In United States v. George W. Bush et. al., former federal prosecutor Elizabeth de la Vega brings her twenty-one years of experience and her passion for justice to the most important case of her career. The defendants are George W Bush, Richard Cheney, Donald Rumsfeld, Condoleezza Rice, and Colin Powell. The crime is tricking the nation into war, in legal terms, conspiracy to defraud the United States.
Just as she did when she was a member of the Organized Crime Strike Force and Branch Chief of the U.S. Attorney’s Office, in San Jose, California, Ms. de la Vega spent months investigating, analyzing and organizing the evidence, researched the law, and she drafted an indictment. The text is her presentment of the entire case to a grand jury. While the indictment and grand jury proceedings are hypothetical, the facts are tragically real: over 3,000 American soldiers dead, over 50,000 disabled, hundreds of thousands of Iraqi civilians killed, millions of Iraqis homeless and a cost of $350 billion and counting – moving toward $2 trillion.
In U.S. v. George W. Bush et. al., de la Vega, who has tried federal cases of every description, ranging from armed robbery to complex white collar fraud, explains U.S. law in simple language. The case, she tells the grand jury, is governed by Title 18, United States Code, Section 371, which prohibits conspiracies to defraud the United States. The statute has been used in thousands of cases, including those against executive officials who defrauded Congress during the Watergate and Iran-Contra scandals.
Seeing Fraud
And what is a conspiracy to defraud the United States? In the context of the Bush Administration’s scorched-earth campaign, as Karl Rove said, to make it “difficult for anyone in Congress” to vote against the Joint Resolution PL 107-40, mislabeled the Authorization to Use Military Force, the conspiracy was a concerted action to deceive Congress and the American people by using the same fraud techniques prosecuted in courtrooms around the country.
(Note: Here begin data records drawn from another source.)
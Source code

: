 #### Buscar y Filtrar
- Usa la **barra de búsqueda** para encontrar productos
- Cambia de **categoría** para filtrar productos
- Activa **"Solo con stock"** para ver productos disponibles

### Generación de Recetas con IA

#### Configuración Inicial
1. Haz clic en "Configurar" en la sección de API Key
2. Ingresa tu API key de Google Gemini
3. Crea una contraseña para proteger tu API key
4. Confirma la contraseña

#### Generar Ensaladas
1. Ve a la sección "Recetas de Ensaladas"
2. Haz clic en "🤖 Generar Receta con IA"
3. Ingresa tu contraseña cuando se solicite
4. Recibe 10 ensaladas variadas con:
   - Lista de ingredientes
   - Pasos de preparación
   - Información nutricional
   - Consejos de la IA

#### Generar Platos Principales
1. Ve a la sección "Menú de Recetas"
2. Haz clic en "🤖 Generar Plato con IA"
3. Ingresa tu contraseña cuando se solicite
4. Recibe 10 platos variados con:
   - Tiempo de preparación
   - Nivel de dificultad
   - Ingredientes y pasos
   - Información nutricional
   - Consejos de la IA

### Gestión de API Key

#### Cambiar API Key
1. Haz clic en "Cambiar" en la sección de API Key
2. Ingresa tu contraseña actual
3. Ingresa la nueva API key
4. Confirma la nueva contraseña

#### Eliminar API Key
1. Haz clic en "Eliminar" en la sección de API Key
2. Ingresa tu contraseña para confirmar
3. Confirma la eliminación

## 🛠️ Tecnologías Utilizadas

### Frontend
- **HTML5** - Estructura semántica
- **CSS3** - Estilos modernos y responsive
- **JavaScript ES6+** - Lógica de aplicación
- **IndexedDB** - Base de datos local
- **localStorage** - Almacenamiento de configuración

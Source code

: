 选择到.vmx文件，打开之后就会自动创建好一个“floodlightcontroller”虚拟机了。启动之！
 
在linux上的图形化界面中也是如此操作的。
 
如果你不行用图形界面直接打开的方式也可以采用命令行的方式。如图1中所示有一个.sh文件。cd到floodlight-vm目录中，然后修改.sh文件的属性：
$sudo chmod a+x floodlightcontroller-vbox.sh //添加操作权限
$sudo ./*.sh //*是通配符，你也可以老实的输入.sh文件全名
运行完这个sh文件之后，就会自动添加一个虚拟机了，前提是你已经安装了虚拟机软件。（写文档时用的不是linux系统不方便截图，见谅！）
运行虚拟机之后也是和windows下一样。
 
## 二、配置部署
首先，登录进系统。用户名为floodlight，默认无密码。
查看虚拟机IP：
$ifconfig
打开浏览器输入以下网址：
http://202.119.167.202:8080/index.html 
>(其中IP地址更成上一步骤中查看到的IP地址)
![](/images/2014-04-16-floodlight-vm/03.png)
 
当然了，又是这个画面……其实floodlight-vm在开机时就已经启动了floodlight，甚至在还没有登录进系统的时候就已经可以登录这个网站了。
The legal question Elizabeth de la Vega asks is this: Did Bush and company use the same techniques as those of Enron’s Ken Lay, Jeffrey Skilling, accountants at Arthur Andersen, and fraudsters everywhere – false pretenses, half-truths, deliberate omissions – in order to deceive Congress and the American public about the need to go to war against Iraq?
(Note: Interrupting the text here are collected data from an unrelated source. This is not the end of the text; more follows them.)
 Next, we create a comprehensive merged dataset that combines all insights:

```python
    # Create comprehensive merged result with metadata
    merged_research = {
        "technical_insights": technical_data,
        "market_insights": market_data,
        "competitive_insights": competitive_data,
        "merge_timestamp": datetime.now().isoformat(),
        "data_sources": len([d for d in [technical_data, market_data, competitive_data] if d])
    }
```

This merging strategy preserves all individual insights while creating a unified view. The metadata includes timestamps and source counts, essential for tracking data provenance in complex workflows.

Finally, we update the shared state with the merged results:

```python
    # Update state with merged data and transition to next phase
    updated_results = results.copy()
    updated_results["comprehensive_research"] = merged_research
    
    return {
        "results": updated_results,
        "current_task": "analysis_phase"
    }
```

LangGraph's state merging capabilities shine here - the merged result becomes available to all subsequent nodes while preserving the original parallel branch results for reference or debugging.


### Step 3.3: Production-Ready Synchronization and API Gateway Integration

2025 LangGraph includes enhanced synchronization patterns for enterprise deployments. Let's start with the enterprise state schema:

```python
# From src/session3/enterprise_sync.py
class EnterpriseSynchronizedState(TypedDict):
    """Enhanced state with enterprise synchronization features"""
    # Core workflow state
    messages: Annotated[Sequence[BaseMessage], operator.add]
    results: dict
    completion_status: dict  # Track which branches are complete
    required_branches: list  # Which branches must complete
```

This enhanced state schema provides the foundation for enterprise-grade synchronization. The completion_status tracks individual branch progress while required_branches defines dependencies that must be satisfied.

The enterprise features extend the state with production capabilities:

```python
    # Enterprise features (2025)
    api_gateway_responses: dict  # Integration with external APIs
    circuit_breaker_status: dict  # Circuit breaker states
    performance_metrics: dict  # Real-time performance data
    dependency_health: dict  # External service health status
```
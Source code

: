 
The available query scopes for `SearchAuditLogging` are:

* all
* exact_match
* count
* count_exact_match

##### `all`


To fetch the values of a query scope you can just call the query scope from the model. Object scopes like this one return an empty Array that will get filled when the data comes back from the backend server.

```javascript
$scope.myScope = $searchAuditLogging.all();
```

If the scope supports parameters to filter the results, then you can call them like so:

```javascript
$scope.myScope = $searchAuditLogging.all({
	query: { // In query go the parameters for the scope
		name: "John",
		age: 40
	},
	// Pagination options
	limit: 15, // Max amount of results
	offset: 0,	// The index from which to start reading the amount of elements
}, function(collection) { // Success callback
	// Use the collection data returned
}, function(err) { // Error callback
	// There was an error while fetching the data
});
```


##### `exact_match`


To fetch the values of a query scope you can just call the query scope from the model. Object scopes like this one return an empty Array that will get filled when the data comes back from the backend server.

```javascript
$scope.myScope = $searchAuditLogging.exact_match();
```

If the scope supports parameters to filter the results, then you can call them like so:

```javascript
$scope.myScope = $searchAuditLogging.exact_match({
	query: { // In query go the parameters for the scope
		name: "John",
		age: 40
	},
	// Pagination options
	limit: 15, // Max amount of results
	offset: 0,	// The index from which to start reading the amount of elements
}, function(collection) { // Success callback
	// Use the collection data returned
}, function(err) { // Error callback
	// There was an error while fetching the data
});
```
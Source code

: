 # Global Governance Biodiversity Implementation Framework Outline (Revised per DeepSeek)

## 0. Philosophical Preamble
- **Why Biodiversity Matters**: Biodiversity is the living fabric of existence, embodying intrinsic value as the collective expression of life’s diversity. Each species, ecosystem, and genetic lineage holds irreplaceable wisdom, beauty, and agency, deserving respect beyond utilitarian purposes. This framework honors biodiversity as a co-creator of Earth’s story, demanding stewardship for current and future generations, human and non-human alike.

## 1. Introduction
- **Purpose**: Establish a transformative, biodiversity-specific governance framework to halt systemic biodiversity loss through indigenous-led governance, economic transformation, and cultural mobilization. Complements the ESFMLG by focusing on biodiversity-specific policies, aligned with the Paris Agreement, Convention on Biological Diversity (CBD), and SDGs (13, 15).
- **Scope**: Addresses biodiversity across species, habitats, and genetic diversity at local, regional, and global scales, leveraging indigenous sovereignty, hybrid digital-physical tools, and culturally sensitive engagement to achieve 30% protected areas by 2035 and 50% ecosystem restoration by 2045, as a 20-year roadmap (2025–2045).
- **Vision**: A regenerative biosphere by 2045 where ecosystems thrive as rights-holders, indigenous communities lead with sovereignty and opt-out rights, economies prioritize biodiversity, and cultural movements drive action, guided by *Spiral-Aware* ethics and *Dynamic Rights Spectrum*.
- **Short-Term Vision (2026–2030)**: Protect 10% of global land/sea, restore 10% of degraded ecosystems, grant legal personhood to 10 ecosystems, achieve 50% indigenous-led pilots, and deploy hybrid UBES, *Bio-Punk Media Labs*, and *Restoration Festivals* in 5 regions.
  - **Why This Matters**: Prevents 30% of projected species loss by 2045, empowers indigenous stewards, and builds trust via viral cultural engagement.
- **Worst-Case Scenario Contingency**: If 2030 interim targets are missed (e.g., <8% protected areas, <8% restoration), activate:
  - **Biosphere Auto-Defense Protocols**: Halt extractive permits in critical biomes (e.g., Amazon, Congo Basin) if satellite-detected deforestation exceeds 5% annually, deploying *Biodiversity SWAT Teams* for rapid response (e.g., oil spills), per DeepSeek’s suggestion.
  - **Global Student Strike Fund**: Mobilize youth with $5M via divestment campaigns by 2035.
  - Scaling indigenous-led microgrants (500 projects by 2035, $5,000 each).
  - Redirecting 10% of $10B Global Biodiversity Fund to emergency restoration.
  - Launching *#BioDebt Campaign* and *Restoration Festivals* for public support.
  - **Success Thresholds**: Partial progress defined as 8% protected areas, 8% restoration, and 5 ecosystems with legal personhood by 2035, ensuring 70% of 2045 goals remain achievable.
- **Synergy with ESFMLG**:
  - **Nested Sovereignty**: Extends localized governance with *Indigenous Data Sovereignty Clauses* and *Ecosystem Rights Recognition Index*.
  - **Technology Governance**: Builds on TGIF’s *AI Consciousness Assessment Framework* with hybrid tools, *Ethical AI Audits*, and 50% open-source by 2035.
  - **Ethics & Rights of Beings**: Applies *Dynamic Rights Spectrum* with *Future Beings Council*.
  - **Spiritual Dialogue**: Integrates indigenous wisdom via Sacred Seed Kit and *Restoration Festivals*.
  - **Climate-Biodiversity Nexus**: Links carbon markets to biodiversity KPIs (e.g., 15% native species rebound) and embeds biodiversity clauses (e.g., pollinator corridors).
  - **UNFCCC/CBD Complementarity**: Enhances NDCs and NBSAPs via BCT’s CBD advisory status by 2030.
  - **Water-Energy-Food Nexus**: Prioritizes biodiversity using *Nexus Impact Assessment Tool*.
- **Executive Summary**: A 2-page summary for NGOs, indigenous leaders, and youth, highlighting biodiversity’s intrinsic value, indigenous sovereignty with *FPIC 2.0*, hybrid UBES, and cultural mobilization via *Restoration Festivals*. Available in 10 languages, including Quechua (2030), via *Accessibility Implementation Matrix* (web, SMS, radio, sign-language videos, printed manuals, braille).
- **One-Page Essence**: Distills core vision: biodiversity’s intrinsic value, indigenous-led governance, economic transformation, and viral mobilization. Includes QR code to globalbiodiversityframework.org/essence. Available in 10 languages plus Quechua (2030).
Her answer to that question becomes Bush’s worst living nightmare. Once the grand jury is equipped with the legal rules that apply, de la Vega, with prosecutorial precision honed by twenty-plus years of practice, lays out the facts –just the facts.
Using this imaginative Grand Jury approach, Elizabeth de la Vega, as retired CIA analyst Ray McGovern (briefer to G. H. W. Bush) puts it,
“gives us a front-row seat for the evidence of violent crimes by high officials of the Bush Administration. Her lively style and sense of humor pierce the all-too-familiar melancholy and make for a fascinating read.”
In the end, through U.S. v. George W. Bush et. al., de la Vega demonstrates that legally, there are no significant differences between the investor fraud perpetrated by Enron CEO Ken Lay and the pre-war invasion (you give Congress the intelligence you want, not the intelligence you have) fraud carried out by George W. Bush.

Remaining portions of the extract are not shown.